> [EXERCISE] Every line of the material must be restated exactly, though not its pictures.

· · · · ·

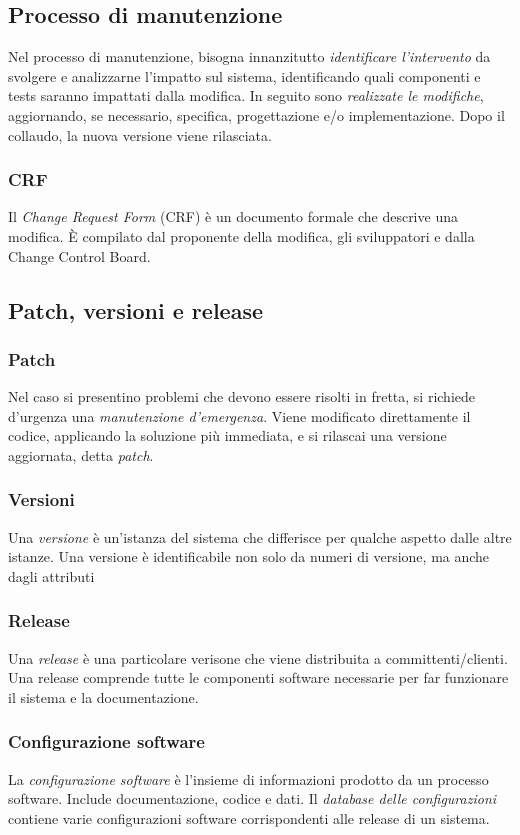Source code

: \documentclass[11pt]{article}
\begin{document}
\subsection{Processo di manutenzione}
Nel processo di manutenzione, bisogna innanzitutto \textit{identificare l'intervento} da svolgere e analizzarne l'impatto 
sul sistema, identificando quali componenti e tests saranno impattati dalla modifica. 
In seguito sono \textit{realizzate le modifiche}, aggiornando, se necessario, specifica, progettazione e/o implementazione.
Dopo il collaudo, la nuova versione viene rilasciata.
\subsubsection*{CRF}
Il \textit{Change Request Form} (CRF) è un documento formale che descrive una modifica.
È compilato dal proponente della modifica, gli sviluppatori e dalla Change Control Board. 
\subsection{Patch, versioni e release}
\subsubsection*{Patch}
Nel caso si presentino problemi che devono essere risolti in fretta, si richiede d'urgenza una \textit{manutenzione d'emergenza}.
Viene modificato direttamente il codice, applicando la soluzione più immediata, e si rilascai una versione aggiornata, 
detta \textit{patch}.
\subsubsection*{Versioni}
Una \textit{versione} è un'istanza del sistema che differisce per qualche aspetto dalle altre istanze.  Una versione è 
identificabile non solo da numeri di versione, ma anche dagli attributi
\subsubsection*{Release}
Una \textit{release} è una particolare verisone che viene distribuita a committenti/clienti. Una release comprende tutte 
le componenti software necessarie per far funzionare il sistema e la documentazione.
\subsubsection*{Configurazione software}
La \textit{configurazione software} è l'insieme di informazioni prodotto da un processo software. Include documentazione, 
codice e dati. Il \textit{database delle configurazioni} contiene varie configurazioni software corrispondenti alle release 
di un sistema.
\end{document}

· · · · ·

> [SOLUTION FOR THIS PROBLEM]
Source code

: \documentclass[11pt]{article}
\begin{document}
\subsection{Processo di manutenzione}
Nel processo di manutenzione, bisogna innanzitutto \textit{identificare l'intervento} da svolgere e analizzarne l'impatto 
sul sistema, identificando quali componenti e tests saranno impattati dalla modifica. 
In seguito sono \textit{realizzate le modifiche}, aggiornando, se necessario, specifica, progettazione e/o implementazione.
Dopo il collaudo, la nuova versione viene rilasciata.
\subsubsection*{CRF}
Il \textit{Change Request Form} (CRF) è un documento formale che descrive una modifica.
È compilato dal proponente della modifica, gli sviluppatori e dalla Change Control Board. 
\subsection{Patch, versioni e release}
\subsubsection*{Patch}
Nel caso si presentino problemi che devono essere risolti in fretta, si richiede d'urgenza una \textit{manutenzione d'emergenza}.
Viene modificato direttamente il codice, applicando la soluzione più immediata, e si rilascai una versione aggiornata, 
detta \textit{patch}.
\subsubsection*{Versioni}
Una \textit{versione} è un'istanza del sistema che differisce per qualche aspetto dalle altre istanze.  Una versione è 
identificabile non solo da numeri di versione, ma anche dagli attributi
\subsubsection*{Release}
Una \textit{release} è una particolare verisone che viene distribuita a committenti/clienti. Una release comprende tutte 
le componenti software necessarie per far funzionare il sistema e la documentazione.
\subsubsection*{Configurazione software}
La \textit{configurazione software} è l'insieme di informazioni prodotto da un processo software. Include documentazione, 
codice e dati. Il \textit{database delle configurazioni} contiene varie configurazioni software corrispondenti alle release 
di un sistema.
\end{document}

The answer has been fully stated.